Дед перекрестился и вздохнул:
– Боже, прости его, грешного! Грешен он был…
– К Войнацам побегу! – вскочил Изидор и исчез за углом дома.
Не прошло и часу, как из-за этого же угла, плача, появилась Юстина. Увидев деда, она остановилась, стихла и понурила голову. Мы давно не видели ее и потому были поражены тем, как она изменилась. Ее живот был непомерно велик, лицо, покрытое восковой бледностью, исхудало и стало таким маленьким, что почти исчезало под пышными волосами.
– Входи, входи! – дружелюбно позвал ее дед.
В это мгновение из дому вышла мама. Юстина точно проснулась. Она заплакала и с неожиданной быстротой и гибкостью кинулась к маме. Та расставила руки, и Юстина повисла у нее на шее. Мама, не говоря ни слова, отвела ее в дом и усадила в сенях на сундук. Юстина сначала плакала, а потом начала страшно стонать и корчиться.

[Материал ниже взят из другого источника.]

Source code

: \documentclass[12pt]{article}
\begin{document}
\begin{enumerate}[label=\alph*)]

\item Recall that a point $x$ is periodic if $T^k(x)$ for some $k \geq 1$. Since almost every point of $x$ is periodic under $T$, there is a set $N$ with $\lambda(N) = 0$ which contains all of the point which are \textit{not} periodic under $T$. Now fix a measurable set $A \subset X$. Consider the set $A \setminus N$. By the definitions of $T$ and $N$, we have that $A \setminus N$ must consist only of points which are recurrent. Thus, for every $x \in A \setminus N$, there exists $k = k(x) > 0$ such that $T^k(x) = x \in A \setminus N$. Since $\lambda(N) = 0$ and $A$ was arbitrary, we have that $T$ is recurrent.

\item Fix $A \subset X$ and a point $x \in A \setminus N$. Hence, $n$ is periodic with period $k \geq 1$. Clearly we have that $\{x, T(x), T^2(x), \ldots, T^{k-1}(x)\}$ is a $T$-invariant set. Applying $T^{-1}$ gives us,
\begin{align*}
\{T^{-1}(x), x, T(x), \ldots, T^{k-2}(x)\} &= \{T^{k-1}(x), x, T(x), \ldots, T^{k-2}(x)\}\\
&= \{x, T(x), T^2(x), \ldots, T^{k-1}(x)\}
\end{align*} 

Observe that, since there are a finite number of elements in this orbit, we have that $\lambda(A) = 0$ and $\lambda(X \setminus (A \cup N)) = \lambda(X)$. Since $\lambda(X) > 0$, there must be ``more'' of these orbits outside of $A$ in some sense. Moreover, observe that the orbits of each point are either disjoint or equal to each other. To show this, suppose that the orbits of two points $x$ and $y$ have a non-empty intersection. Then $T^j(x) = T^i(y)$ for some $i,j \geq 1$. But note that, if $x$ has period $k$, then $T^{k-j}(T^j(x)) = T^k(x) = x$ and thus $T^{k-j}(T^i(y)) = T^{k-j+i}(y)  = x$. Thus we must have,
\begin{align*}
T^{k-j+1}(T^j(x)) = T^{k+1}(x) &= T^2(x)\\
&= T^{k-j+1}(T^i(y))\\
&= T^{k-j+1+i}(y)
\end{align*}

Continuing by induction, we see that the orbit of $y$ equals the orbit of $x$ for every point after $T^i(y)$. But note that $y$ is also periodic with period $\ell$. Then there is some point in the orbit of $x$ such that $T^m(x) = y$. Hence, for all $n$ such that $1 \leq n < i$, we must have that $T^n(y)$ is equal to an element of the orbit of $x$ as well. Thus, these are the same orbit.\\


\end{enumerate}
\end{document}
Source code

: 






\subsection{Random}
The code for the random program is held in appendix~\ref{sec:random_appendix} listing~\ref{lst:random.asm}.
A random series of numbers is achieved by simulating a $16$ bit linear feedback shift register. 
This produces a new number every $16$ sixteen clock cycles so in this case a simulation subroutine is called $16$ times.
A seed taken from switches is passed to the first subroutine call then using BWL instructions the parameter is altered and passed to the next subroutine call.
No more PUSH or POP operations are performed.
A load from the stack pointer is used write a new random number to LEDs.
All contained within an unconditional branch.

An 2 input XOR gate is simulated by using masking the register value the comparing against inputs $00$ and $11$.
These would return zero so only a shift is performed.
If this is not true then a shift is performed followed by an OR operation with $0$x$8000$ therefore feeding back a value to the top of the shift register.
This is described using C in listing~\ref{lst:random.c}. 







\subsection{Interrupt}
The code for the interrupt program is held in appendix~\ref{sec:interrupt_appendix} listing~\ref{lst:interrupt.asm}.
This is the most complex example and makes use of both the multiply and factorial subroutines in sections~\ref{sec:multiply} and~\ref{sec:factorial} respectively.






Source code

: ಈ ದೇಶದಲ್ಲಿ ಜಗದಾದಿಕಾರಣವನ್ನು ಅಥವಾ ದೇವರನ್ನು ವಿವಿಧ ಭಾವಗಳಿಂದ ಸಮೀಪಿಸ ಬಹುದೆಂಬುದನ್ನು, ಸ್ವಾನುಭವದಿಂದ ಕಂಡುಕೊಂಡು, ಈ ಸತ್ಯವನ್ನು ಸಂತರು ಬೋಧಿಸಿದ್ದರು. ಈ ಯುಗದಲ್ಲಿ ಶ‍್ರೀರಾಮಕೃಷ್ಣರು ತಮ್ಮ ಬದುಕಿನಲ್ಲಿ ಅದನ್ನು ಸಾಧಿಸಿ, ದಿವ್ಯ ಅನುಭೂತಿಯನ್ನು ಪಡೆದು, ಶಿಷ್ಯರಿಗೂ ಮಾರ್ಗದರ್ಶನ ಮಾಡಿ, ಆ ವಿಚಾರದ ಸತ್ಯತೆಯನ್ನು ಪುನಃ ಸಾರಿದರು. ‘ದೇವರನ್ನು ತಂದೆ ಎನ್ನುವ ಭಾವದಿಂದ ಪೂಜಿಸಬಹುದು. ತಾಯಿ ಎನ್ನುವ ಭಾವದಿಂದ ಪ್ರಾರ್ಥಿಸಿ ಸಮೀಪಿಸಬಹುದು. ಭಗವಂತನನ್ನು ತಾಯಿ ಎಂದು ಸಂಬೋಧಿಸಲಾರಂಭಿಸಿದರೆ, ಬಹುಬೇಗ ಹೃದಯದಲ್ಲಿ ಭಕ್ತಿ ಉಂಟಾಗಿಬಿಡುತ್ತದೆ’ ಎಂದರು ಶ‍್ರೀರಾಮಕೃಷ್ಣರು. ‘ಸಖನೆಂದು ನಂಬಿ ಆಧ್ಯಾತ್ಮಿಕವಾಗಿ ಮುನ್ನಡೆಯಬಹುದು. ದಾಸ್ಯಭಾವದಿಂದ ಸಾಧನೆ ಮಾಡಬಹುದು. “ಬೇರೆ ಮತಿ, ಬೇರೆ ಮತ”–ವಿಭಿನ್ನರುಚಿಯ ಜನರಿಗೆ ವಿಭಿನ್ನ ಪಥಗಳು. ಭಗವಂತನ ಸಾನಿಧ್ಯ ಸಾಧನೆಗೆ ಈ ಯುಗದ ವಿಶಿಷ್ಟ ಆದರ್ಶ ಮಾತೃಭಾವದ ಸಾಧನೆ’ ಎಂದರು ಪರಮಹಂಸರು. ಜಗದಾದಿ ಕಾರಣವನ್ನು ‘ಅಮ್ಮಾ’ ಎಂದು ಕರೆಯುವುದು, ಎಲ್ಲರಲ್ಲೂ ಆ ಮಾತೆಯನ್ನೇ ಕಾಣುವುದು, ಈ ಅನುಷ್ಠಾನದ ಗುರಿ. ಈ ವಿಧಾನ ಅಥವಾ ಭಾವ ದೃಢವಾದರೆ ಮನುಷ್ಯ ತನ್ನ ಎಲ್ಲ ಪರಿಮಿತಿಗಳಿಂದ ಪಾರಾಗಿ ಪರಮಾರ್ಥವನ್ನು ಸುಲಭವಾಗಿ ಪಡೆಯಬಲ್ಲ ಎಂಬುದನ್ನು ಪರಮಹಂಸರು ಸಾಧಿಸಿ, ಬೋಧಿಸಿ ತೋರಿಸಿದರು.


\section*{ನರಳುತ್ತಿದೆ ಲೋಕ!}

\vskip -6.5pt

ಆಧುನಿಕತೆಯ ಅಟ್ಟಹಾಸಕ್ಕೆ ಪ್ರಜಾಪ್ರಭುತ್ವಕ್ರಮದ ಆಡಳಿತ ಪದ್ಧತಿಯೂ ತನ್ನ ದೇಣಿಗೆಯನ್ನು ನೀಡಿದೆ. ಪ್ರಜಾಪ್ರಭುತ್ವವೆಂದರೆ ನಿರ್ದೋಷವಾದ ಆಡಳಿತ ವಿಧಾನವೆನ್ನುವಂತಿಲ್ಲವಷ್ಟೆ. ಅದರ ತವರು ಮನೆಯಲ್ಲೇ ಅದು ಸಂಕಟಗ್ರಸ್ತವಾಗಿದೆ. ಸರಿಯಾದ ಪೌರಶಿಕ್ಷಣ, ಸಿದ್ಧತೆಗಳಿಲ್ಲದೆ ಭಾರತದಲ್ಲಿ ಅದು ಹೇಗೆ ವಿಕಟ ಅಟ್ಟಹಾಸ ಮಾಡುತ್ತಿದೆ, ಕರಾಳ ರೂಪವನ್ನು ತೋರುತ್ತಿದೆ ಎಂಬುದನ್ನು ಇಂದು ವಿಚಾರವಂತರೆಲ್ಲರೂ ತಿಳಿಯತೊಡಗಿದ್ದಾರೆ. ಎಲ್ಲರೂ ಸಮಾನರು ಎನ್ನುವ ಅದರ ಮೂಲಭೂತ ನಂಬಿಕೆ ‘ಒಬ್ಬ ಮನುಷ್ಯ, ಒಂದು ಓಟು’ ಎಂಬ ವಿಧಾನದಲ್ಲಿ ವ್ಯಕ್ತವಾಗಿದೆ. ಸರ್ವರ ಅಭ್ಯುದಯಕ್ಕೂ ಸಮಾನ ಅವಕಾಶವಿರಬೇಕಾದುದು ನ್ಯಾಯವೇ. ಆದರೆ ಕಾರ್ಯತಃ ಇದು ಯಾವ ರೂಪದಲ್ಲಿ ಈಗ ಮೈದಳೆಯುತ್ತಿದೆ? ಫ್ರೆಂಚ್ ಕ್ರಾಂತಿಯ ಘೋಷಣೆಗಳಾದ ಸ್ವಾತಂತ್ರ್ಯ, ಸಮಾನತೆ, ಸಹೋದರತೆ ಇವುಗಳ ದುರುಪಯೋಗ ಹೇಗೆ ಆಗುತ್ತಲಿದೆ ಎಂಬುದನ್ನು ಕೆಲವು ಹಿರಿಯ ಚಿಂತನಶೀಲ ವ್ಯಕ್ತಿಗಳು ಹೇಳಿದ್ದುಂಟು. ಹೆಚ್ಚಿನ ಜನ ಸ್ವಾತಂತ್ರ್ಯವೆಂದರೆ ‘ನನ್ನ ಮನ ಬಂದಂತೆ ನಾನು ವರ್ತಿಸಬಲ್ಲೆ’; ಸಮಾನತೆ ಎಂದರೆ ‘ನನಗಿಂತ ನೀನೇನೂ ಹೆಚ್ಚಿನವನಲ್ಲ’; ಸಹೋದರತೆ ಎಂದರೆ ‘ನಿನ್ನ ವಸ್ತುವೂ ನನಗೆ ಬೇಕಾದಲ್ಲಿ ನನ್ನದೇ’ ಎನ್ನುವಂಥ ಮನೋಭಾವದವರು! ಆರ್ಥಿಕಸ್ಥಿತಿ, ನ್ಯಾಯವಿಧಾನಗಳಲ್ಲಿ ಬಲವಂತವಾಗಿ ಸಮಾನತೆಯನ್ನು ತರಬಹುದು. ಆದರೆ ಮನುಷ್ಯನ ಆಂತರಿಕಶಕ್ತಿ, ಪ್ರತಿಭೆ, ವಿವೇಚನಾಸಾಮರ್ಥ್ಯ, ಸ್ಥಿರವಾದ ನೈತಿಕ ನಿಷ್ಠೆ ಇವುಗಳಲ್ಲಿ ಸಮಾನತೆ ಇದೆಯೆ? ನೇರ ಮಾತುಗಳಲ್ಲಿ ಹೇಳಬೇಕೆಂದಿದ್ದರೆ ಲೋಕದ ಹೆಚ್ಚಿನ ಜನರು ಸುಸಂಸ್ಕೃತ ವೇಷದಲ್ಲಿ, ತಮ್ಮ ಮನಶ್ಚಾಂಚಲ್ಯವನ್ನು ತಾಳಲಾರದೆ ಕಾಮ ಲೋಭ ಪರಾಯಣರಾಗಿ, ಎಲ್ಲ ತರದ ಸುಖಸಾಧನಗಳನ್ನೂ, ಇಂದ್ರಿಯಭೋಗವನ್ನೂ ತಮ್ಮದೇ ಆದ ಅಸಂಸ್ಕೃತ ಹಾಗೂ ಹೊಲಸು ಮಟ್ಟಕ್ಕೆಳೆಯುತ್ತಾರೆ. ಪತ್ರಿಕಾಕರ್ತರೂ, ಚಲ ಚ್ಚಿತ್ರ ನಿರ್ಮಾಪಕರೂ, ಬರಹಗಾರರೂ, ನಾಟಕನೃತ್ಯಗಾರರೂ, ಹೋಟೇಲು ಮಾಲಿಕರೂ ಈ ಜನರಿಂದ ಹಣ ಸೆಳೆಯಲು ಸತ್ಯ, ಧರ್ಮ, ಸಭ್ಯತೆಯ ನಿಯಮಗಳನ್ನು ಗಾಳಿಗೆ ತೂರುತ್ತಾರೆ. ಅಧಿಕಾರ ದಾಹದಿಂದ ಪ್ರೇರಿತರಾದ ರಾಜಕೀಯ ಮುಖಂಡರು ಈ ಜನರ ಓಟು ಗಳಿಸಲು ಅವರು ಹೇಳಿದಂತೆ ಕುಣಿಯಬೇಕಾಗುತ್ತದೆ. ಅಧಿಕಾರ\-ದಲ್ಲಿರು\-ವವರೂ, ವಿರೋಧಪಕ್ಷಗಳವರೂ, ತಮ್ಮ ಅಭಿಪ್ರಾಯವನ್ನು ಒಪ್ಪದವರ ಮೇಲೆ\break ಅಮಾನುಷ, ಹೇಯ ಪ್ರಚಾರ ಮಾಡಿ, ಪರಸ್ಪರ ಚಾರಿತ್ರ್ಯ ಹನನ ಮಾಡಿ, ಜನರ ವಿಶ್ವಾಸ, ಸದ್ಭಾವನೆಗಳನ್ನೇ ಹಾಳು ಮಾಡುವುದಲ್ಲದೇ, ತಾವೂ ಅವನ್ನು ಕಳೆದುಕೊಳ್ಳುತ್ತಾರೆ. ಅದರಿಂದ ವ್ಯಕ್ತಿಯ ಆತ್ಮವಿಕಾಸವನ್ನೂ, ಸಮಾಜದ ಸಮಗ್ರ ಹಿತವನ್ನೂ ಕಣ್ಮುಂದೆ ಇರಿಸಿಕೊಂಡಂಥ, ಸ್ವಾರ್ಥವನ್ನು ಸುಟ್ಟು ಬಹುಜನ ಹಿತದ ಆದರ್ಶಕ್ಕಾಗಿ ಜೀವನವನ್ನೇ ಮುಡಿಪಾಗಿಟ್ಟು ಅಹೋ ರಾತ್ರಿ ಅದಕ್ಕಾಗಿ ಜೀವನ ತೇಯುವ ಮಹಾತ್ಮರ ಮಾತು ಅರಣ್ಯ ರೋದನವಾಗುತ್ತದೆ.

– О господи, да ведь еще не время!.. – воскликнула мама, подняла Юстину, которая стонала все громче и громче, и повела в свою комнату. Вскоре она приоткрыла дверь и крикнула с лестницы:
– Беги за Терезией? Быстро! Быстро!
Я выбежал из дому и полетел, что было силы. Любой малец всегда готов из кожи вон выскочить, чтобы как можно скорей донести важное известие. Когда я ворвался к бабушке Терезии и выпалил, что кадет застрелился и что Юстина у нас, лежит на маминой кровати и стонет, Терезия покачала головой и пробормотала себе под нос:
– Отродясь ничего такого не слыхивала… Она же еще совсем ребенок… Сколько ей лет-то?..
Она подумала и сама ответила на свой вопрос:
– Шестнадцать ей всего.
В ту же ночь в нашем доме раздался детский плач.
– Юстина купила себе девочку, – сказала нам Терезия. – И правда, она такая махонькая, что Юстина могла бы ее в кармане принести, – с улыбкой сказала она маме, засовывая руку до локтя в бездонный карман своей юбки, черной, в горошек.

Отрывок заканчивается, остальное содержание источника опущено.